Итак, несмотря на то, что сам Кузнецов изъездил и исходил эту землю, своими руками дотрагивался до ее реальности, он как бы отодвинул ее как некий миф. Если сопоставить кузнецовские картины с произведениями вдохновившего его Гогенa, то можно прийти к выводу, что у последнего — тоже идеальный мир, но он как бы освоен. Художник вошел в него, нашел в нем свое место. Про. Кузнецова так не скажешь, хотя страны, вдохновившие его на создание «степной серии», гораздо ближе его родному Саратову, чем далекие острова — родине Гогена. Кузнецов создал образ некоей Аркадии, в которой «не был», а словно представил ее в своем воображении.
В связи с творчеством Кузнецова возникают и еще некоторые проблемы, для нас существенные. Глядя на его произведения, нельзя сказать, что, создавая свою «степную мечту», он был индифферентен к самому искусству Востока. Можно с уверенностью утверждать, что его интересовала и японская, и китайская художественная культура. Вспомним «Натюрморт с японской гравюрой» (1912), где уже сам предмет изображения диктует особенности и графического языка, и композиции. Наверное, на Кузнецова оказали влияние и туркестанский орнамент, с которым он столкнулся в степях, и декоративная культура древних городов Средней Азии. В то же время в сфере его внимания могла оказаться и индийская скульптура, ибо в пластике фигур картин «степной серии» ощущаются ее отголоски.
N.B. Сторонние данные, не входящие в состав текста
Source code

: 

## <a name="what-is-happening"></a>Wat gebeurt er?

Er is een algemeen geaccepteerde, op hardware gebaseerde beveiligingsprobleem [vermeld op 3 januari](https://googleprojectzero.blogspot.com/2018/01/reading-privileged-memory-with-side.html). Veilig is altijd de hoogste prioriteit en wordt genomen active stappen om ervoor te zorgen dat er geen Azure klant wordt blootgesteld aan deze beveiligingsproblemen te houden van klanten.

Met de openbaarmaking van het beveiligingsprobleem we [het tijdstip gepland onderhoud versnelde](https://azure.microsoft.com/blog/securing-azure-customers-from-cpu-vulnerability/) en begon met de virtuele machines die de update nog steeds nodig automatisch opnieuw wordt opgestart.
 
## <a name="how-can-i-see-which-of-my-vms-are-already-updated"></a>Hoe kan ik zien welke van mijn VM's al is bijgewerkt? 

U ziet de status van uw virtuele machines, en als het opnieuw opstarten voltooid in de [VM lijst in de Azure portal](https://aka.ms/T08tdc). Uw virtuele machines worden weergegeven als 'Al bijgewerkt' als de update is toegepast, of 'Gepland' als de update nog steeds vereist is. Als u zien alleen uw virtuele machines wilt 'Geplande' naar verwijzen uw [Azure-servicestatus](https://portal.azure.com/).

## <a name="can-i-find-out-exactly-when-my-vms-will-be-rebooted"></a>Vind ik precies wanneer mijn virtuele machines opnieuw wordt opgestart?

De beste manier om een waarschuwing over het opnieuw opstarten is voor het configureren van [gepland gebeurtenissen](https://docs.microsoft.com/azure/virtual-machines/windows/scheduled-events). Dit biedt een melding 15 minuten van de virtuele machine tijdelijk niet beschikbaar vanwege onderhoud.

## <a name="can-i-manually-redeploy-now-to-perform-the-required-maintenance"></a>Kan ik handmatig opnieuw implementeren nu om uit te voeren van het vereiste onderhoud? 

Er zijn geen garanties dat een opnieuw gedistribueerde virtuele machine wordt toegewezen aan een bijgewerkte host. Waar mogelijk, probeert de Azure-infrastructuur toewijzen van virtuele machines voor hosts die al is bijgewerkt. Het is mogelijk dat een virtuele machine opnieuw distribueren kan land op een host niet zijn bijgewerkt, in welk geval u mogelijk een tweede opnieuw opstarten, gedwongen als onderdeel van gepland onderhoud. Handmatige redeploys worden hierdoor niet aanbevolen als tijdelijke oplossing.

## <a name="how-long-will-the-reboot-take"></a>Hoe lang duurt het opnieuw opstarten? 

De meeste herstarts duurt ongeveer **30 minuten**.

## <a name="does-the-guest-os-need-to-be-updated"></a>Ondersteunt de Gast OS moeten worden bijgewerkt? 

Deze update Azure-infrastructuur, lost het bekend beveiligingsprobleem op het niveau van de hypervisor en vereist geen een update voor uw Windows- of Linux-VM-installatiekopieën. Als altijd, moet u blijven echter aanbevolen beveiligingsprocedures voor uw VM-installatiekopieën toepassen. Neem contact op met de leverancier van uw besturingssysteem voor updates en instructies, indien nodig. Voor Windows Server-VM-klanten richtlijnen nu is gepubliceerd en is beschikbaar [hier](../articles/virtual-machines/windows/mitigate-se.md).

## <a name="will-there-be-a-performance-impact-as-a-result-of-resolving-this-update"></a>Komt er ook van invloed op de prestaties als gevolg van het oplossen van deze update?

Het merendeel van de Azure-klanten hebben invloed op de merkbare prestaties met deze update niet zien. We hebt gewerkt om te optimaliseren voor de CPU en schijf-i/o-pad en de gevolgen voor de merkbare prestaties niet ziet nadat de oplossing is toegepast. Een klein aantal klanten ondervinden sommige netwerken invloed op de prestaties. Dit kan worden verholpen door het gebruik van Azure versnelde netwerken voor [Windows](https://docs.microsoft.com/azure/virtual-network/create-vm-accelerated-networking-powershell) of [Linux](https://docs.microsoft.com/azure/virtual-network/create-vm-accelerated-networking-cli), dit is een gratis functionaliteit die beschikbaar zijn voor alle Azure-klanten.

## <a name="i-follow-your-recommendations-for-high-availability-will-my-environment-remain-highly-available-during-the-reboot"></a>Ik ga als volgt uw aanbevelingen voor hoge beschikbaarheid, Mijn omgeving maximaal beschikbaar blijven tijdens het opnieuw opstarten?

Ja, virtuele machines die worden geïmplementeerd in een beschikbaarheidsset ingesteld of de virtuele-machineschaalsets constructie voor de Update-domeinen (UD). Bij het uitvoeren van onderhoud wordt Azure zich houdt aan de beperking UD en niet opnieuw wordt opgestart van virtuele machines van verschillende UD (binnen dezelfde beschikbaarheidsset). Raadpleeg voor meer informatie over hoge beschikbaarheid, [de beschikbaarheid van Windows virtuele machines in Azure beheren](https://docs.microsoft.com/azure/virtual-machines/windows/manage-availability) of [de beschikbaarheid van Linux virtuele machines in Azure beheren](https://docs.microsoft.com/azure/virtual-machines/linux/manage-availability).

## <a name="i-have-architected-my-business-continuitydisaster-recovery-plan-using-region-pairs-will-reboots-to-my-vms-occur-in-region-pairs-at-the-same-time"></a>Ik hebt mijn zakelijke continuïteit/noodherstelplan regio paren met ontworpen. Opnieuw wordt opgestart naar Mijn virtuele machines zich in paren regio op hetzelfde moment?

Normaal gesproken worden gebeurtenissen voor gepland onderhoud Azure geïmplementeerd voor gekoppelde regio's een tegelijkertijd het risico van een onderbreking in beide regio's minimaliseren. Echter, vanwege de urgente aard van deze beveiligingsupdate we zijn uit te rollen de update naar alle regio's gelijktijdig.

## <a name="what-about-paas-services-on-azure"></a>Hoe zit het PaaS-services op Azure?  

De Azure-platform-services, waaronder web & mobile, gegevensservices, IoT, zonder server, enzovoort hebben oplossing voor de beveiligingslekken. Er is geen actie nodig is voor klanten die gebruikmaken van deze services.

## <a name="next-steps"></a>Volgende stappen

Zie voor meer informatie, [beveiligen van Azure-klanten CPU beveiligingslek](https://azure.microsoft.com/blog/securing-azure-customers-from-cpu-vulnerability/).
Кузнецов вобрал все это в свой индивидуальный стиль, представив некий идеал искусства Востока вообще, и постарался именно из него извлечь для себя какие-то «выгоды» в сфере ритмики и колористики. Как видим, он соразмерял себя с общим, синтезированным представлением о художественных традициях Востока. Можно пред положить, что они в свою очередь сопоставлялись художником с традицией древнерусской иконной и фресковой живописи, мечта о которой сопровождала Кузнецова до конца его долгой жизни. Здесь могли зарождаться те идеи общего корня, которые через некоторое время получили развитие в творчестве К.С. Петрова-Водкина или Н.С. Гончаровой.